Russian energy company, Lukoil, has expressed some misgivings about the Ghana National Petroleum Corporation’s (GNPC) planned acquisition of stakes in Aker Energy and AGM Petroleum Ghana.
In a letter to the Energy Minister, Lukoil said it “has not been aware of and engaged in discussions of its partners to sell the stake and change the operatorship.”
This is despite it being one of the main partners in the Deepwater Tano Cape Three Points (DWT/CTP) block offshore Ghana, with a 38 percent Licence Interest and a 42.22 percent Participating Interest.
Lukoil said it wanted to be involved in key decisions moving forward.
“In order to avoid any negative consequences for the DWT/CTP project, LUKOIL shall be directly involved in the discussion of such fateful issues as (i) the solo/ acquisition of the Aker Energy’s share, (ii) the resignation of the Operator of the DWT/CTP project and appointment of a successor and (iii) further project financing plans, so as to ensure further sustainable development of the project in the interests of all stakeholders,” the letter said.
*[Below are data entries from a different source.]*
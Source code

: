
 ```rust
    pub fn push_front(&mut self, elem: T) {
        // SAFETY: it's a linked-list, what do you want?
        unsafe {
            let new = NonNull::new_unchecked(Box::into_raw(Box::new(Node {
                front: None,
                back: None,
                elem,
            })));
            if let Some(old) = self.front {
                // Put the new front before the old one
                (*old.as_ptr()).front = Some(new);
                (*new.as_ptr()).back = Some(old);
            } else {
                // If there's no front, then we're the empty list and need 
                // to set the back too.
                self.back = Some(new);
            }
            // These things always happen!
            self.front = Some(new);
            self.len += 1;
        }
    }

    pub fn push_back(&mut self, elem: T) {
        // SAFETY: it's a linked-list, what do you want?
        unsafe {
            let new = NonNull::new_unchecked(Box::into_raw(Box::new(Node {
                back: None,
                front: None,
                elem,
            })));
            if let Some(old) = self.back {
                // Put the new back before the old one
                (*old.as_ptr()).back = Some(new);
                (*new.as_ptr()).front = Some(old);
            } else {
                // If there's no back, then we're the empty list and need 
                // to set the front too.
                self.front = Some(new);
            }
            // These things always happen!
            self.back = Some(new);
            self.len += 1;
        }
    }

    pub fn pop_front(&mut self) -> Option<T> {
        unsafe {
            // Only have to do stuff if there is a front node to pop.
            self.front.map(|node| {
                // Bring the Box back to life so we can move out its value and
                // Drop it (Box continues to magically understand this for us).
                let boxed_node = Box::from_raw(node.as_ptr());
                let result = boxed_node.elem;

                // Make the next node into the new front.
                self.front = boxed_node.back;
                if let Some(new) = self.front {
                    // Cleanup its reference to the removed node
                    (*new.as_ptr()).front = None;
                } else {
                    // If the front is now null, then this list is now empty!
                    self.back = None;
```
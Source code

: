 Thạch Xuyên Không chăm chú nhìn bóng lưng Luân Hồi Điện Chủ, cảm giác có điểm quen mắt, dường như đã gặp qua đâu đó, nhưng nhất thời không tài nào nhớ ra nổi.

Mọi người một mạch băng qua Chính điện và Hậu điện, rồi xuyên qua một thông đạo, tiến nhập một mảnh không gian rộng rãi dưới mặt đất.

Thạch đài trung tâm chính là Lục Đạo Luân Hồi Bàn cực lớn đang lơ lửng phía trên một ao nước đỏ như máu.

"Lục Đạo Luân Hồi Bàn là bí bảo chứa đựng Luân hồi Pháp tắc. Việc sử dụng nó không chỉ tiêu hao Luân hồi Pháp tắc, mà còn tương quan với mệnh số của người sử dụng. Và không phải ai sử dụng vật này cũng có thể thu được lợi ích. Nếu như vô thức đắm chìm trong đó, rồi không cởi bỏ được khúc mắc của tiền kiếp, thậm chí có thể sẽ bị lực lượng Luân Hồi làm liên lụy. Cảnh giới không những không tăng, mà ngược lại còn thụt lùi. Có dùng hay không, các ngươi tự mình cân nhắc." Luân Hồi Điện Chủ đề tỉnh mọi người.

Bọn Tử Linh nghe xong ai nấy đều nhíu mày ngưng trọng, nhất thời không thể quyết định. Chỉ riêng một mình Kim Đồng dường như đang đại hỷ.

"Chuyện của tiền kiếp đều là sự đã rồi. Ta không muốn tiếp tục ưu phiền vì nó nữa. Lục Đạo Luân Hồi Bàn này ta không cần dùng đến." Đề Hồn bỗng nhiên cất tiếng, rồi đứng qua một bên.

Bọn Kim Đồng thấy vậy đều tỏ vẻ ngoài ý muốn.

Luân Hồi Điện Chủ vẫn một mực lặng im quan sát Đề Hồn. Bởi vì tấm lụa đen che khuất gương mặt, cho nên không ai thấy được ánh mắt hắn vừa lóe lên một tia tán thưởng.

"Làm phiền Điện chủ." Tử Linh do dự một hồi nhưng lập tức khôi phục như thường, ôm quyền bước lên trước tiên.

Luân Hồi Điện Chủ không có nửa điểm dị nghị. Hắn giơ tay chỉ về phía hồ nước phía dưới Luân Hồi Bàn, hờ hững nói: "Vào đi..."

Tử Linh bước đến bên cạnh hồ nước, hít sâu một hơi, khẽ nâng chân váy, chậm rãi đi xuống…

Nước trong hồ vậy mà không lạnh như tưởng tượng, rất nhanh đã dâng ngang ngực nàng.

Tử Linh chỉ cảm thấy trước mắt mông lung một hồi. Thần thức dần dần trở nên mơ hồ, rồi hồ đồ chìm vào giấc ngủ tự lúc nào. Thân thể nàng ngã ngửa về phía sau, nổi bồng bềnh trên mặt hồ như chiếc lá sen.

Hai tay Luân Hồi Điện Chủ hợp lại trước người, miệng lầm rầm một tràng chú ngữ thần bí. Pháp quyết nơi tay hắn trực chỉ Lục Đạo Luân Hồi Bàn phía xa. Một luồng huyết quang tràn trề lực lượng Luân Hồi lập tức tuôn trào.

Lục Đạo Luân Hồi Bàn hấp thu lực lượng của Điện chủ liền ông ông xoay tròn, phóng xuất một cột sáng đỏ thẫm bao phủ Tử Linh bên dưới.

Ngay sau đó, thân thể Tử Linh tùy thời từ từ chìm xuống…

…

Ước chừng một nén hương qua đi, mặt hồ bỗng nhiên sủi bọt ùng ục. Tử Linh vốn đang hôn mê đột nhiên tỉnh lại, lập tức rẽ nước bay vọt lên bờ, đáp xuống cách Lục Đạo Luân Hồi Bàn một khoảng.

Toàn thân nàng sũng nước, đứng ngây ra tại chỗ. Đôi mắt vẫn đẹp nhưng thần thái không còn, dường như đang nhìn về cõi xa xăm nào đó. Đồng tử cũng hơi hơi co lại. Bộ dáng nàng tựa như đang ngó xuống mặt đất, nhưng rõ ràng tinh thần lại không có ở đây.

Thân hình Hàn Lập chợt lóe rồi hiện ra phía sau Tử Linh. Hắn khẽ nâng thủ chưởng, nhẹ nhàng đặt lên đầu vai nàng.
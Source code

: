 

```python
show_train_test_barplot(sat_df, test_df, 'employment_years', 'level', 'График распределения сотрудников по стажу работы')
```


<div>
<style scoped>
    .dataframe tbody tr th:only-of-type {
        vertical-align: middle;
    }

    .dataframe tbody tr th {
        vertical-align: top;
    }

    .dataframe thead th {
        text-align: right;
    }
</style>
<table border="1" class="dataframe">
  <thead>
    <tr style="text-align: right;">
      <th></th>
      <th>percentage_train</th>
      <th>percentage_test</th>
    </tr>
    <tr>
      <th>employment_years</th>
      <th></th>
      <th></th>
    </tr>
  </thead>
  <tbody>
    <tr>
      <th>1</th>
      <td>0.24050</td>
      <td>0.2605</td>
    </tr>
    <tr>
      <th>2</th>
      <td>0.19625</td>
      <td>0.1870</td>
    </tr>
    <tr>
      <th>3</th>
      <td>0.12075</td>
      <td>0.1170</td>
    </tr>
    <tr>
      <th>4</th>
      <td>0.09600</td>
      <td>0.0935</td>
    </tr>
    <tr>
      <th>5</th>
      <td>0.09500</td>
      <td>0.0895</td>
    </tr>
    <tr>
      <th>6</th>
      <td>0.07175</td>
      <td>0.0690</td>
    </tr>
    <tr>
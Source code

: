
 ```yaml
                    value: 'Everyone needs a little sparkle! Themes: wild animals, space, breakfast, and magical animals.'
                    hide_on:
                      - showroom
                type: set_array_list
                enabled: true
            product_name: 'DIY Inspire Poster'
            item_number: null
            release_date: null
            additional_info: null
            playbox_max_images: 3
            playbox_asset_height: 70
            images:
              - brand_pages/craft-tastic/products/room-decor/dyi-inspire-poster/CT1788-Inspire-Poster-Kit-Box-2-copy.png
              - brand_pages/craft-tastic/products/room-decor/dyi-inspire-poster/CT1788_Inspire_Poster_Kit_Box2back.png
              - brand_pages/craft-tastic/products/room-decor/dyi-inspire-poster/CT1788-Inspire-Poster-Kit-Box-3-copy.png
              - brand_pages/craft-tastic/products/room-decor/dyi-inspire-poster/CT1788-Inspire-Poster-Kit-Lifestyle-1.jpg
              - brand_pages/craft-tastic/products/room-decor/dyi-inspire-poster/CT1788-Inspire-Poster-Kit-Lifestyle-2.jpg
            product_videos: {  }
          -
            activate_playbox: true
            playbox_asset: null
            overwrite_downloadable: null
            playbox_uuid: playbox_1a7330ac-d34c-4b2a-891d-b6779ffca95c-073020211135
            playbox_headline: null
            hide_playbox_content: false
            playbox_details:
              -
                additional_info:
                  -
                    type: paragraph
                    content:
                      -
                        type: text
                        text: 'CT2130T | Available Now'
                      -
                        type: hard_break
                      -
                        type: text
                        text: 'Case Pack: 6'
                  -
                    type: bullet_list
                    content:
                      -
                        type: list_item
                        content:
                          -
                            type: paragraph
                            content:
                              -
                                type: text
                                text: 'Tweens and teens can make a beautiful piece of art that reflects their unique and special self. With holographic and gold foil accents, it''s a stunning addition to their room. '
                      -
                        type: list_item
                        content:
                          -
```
Responding to this letter on Eyewitness News, the Executive Director of the Africa Centre for Energy Policy (ACEP), Benjamin Boakye, said he Lukoil had been disrespected.
“Under no circumstances could we have thought that Lukoil was not aware that this transaction was happening, and for Lukoil to have heard about this transaction in this media was simply incredible.”
“It shows that we grossly disrespected them. We didn’t see the need to even get parties on the bloc to understand the dynamics on the bloc,” Mr. Boakye said.
GNPC, through its GNPC Explorco, is allowed to participate in the upstream petroleum sector, and it plans to purchase a 70 percent stake in the South Deep Water Tano (SDWT) operated by AGM Petroleum Ghana Limited and a 37 percent stake in the Deep Water Tano/Cape Three Points (DWT/CTP) operated by Aker Energy Ghana Limited.
The company will form a joint operating company with the two entities and acquire the said stakes at different agreed prices.
GNPC has already secured Cabinet approval and is seeking a $1.65 billion loan.
The company has justified the deal, saying such a partnership with the two entities is critical because of the exiting of oil majors from the country.
It said it needed to build its capacity and take up a large part of the exploration activities before Ghana’s oil reserves hit a level of terminal decline.